**Records for the task**
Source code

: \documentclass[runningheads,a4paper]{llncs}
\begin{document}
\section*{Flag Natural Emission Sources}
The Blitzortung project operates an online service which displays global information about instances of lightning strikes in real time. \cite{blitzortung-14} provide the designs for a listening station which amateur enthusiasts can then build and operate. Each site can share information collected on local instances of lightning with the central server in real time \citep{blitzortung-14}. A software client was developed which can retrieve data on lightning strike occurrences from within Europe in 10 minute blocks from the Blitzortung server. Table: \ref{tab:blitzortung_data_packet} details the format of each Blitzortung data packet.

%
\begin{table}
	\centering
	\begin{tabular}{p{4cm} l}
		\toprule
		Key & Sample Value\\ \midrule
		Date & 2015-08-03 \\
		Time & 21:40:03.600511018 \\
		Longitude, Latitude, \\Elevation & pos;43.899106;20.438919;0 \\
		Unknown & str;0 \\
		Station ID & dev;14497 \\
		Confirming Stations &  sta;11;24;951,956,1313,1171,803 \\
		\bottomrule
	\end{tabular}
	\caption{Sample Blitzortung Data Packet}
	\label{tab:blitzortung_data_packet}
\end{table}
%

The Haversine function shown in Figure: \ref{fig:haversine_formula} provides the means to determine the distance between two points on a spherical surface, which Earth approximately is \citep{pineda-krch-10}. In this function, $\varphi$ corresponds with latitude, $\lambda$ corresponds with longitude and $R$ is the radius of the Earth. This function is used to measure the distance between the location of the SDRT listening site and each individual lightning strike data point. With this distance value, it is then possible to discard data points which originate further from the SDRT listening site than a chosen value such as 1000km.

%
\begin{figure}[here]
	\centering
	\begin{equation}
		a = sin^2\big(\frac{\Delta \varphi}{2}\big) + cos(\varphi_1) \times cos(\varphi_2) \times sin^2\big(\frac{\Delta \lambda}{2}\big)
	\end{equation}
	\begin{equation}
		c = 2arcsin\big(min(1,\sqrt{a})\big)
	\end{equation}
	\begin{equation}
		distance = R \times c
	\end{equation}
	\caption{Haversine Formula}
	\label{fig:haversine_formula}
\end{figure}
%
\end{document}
--
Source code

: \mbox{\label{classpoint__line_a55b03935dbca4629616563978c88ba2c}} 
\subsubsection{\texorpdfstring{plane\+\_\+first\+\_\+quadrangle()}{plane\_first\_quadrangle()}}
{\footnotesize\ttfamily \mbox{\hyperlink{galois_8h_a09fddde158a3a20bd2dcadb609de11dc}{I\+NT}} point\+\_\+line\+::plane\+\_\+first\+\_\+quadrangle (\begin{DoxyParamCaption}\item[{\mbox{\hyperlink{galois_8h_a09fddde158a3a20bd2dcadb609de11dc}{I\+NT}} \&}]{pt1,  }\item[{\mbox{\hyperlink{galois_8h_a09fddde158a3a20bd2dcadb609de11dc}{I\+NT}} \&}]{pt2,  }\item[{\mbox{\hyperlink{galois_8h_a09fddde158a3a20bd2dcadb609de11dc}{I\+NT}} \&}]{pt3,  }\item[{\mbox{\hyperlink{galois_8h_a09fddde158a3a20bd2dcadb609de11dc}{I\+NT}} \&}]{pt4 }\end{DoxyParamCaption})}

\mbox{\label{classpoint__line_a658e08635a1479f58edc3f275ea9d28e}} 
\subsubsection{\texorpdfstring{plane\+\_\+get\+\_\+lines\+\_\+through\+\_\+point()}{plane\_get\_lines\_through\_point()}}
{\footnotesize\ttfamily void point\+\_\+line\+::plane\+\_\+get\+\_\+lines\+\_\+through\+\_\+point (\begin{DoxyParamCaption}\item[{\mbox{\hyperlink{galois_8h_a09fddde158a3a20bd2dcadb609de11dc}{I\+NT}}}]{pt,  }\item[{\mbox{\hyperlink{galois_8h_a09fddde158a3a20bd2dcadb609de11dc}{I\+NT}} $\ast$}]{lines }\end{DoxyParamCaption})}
==
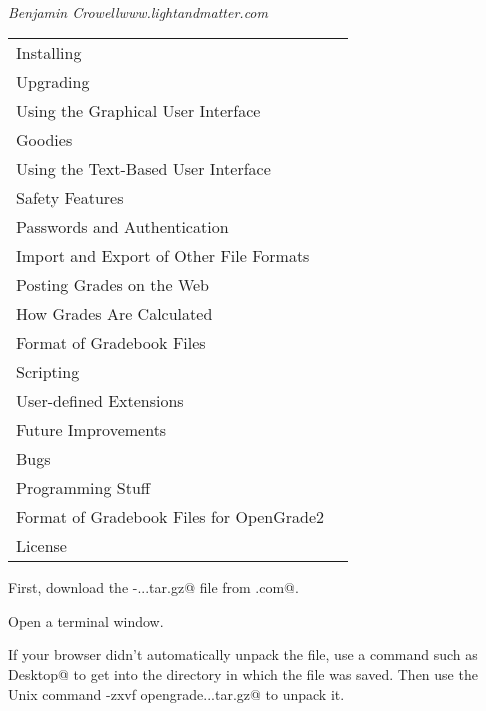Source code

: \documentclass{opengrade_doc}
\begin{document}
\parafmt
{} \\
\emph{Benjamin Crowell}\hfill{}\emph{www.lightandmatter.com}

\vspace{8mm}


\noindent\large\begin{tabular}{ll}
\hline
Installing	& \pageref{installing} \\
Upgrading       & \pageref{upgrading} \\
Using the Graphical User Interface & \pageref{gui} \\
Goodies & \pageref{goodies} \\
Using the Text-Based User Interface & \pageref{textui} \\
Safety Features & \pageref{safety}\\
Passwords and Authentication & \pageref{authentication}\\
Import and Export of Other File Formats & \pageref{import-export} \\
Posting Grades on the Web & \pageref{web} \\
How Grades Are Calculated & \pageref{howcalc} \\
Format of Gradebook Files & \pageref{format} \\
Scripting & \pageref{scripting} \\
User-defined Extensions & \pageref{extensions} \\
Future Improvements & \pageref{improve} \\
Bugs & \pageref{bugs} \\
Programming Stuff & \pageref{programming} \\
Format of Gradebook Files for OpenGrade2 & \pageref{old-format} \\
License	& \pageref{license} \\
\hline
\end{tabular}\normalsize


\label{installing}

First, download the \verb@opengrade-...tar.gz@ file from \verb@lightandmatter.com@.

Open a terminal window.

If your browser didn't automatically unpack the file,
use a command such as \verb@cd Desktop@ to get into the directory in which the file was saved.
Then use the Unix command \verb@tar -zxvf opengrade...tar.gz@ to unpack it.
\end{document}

**Prompt**
Check the data line by line and report how many lines contain "Grades" as a word or string, giving nothing besides the number.

**Exercise output**
2